What is expected: The data below holds a line containing "Le compte TVA" and a line containing "enregistrer des opérations"; please quote exactly those two lines and every line between them, and nothing else.

Entries provided:
================
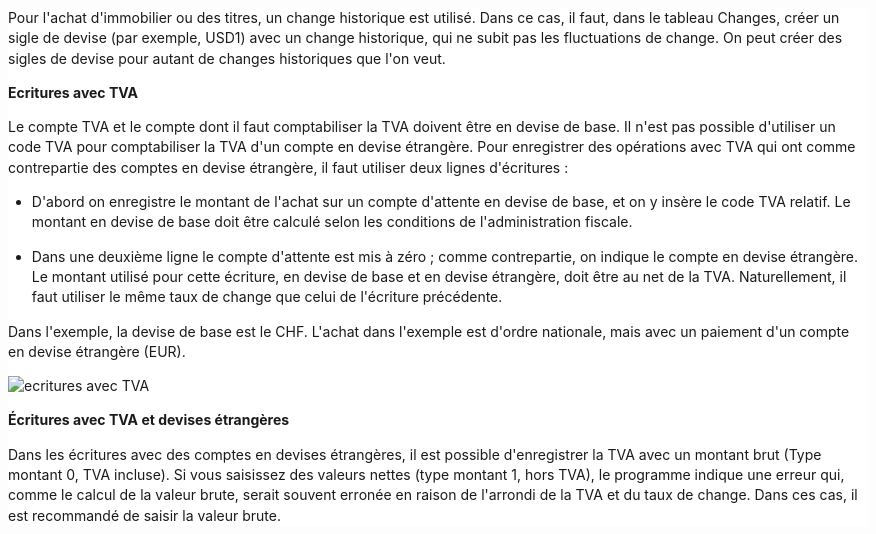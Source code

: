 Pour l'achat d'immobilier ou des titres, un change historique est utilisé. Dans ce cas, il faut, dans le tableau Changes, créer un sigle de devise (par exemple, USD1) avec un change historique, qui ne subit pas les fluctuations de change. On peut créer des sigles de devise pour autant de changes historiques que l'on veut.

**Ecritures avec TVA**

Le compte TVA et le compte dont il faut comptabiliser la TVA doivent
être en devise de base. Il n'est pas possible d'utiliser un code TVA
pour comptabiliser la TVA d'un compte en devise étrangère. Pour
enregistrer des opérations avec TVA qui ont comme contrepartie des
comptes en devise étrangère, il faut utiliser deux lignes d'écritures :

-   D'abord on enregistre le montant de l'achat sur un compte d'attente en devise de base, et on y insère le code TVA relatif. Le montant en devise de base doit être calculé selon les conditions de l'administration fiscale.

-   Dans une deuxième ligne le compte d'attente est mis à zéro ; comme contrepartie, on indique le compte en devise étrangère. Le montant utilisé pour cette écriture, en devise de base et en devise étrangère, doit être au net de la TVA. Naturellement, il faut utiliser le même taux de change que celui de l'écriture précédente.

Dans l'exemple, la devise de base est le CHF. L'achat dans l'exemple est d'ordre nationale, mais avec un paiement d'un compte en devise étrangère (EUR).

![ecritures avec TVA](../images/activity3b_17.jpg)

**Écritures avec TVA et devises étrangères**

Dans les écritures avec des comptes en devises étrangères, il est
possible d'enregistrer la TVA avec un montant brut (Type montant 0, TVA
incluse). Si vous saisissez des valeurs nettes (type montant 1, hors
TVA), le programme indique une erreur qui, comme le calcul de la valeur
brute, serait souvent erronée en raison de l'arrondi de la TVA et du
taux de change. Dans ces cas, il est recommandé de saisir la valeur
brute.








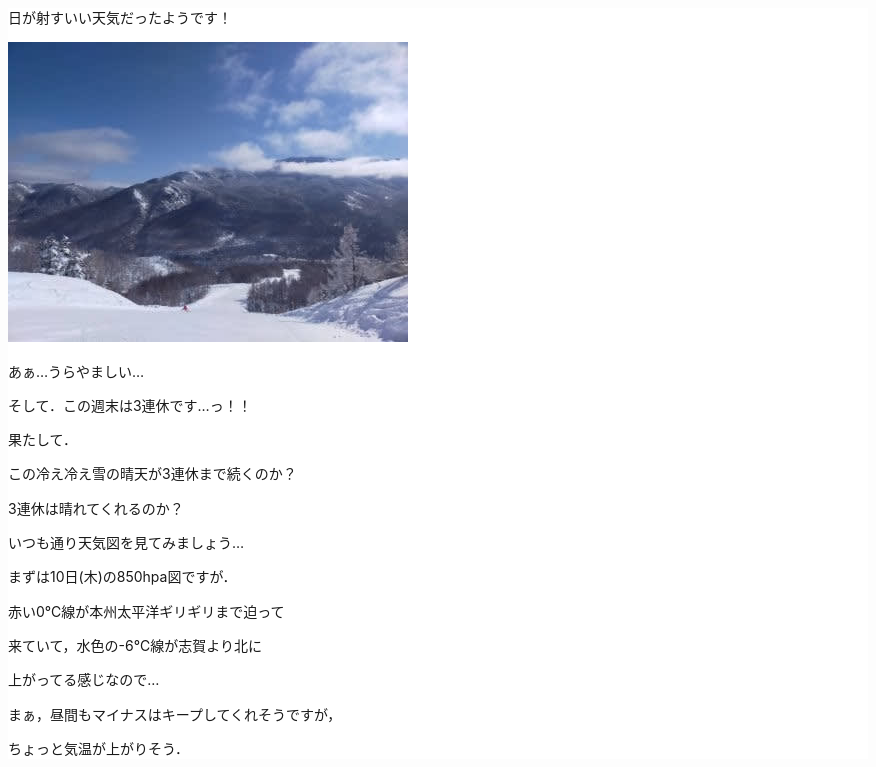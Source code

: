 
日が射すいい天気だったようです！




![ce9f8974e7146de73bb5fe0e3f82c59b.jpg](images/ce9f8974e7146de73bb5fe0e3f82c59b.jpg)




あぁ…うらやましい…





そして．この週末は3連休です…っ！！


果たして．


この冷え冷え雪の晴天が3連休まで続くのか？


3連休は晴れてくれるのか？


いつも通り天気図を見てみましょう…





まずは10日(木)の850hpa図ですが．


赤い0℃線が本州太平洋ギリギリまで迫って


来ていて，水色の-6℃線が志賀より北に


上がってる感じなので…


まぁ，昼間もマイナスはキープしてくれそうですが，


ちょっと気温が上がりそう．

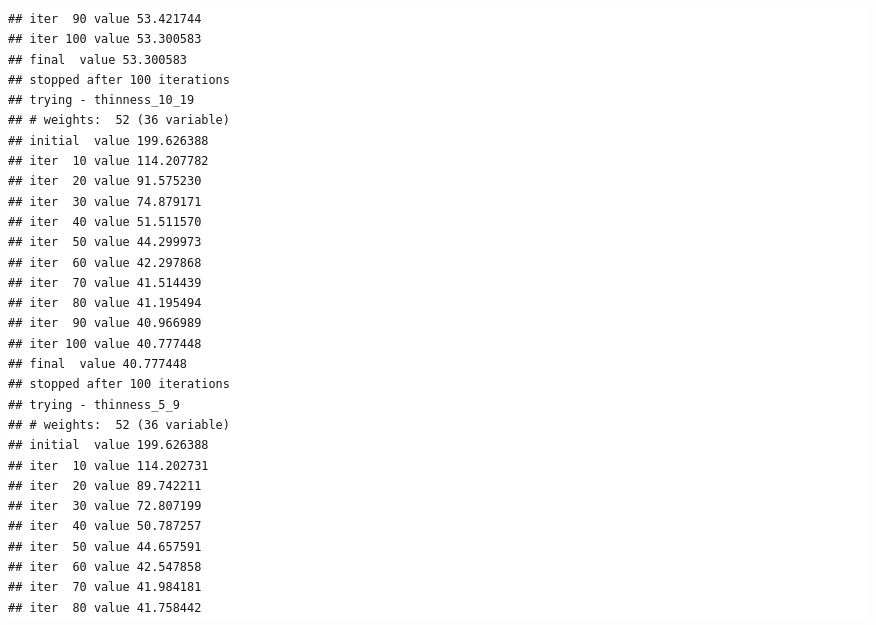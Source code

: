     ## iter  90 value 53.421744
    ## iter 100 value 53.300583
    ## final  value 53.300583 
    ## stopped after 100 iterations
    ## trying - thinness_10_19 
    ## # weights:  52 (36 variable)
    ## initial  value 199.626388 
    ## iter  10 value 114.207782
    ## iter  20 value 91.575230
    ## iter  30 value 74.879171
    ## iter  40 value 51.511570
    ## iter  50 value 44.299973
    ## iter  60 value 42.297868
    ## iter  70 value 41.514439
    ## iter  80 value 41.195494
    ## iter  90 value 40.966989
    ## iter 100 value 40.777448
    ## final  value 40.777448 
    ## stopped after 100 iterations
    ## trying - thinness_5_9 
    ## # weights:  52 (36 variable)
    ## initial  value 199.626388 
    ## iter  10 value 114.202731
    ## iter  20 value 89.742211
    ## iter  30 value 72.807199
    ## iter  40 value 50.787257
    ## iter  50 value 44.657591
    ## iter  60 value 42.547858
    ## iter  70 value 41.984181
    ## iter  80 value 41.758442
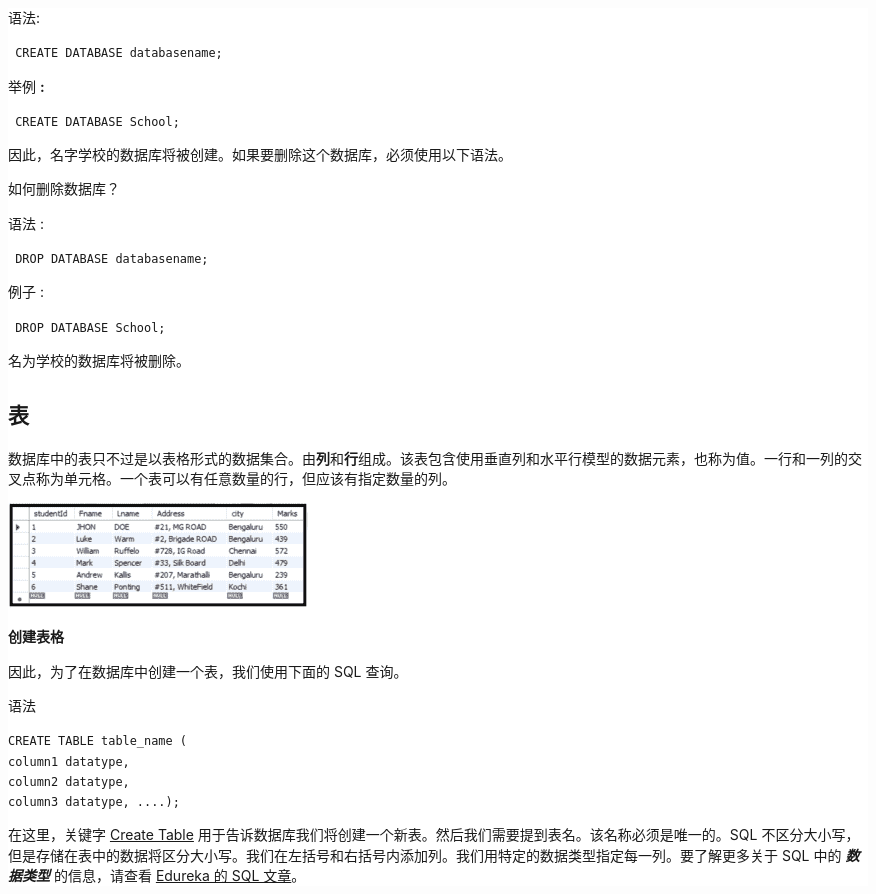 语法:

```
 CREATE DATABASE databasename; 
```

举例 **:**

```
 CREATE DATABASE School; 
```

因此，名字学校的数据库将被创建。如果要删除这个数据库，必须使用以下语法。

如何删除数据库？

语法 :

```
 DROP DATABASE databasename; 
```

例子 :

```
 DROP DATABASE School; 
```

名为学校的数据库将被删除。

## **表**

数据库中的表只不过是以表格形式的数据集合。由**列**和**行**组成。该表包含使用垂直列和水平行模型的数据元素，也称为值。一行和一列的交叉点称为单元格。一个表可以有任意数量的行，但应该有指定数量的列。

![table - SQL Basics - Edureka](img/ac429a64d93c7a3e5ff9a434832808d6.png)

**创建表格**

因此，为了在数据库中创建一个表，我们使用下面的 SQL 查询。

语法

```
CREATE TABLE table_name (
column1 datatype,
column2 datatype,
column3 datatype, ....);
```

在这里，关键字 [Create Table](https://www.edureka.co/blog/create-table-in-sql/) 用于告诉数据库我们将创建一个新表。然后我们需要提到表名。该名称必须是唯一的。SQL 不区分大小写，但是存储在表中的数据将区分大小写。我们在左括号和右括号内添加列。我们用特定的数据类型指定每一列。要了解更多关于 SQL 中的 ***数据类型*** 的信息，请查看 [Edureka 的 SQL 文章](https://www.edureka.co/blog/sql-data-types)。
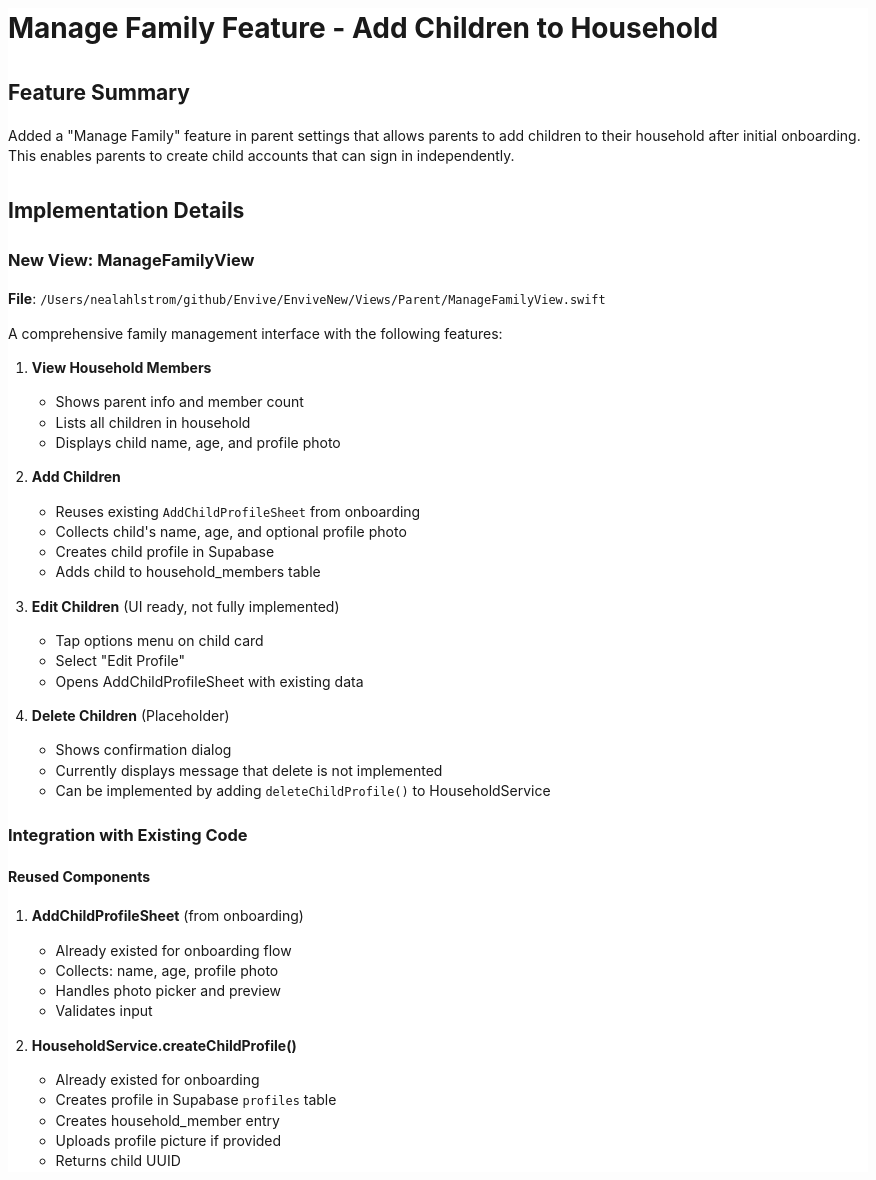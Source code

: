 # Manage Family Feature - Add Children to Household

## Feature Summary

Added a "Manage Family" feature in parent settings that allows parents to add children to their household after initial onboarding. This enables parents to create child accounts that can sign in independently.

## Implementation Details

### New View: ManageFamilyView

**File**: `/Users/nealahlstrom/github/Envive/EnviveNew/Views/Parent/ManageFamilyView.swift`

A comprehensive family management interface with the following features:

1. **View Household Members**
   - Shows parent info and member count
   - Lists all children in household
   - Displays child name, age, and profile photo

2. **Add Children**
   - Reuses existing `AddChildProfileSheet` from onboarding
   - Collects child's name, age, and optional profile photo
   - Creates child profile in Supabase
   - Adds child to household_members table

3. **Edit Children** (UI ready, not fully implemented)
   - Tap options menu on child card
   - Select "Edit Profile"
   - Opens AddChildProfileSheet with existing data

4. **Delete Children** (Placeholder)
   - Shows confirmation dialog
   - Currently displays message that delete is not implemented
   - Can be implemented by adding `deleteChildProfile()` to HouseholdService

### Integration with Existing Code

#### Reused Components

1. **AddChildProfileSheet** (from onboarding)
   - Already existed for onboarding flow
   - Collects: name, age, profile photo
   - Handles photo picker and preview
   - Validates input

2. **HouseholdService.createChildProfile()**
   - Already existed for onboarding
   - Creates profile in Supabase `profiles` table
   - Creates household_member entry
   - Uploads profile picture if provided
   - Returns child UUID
================
Answer for the task:
Le compte TVA et le compte dont il faut comptabiliser la TVA doivent
être en devise de base. Il n'est pas possible d'utiliser un code TVA
pour comptabiliser la TVA d'un compte en devise étrangère. Pour
enregistrer des opérations avec TVA qui ont comme contrepartie des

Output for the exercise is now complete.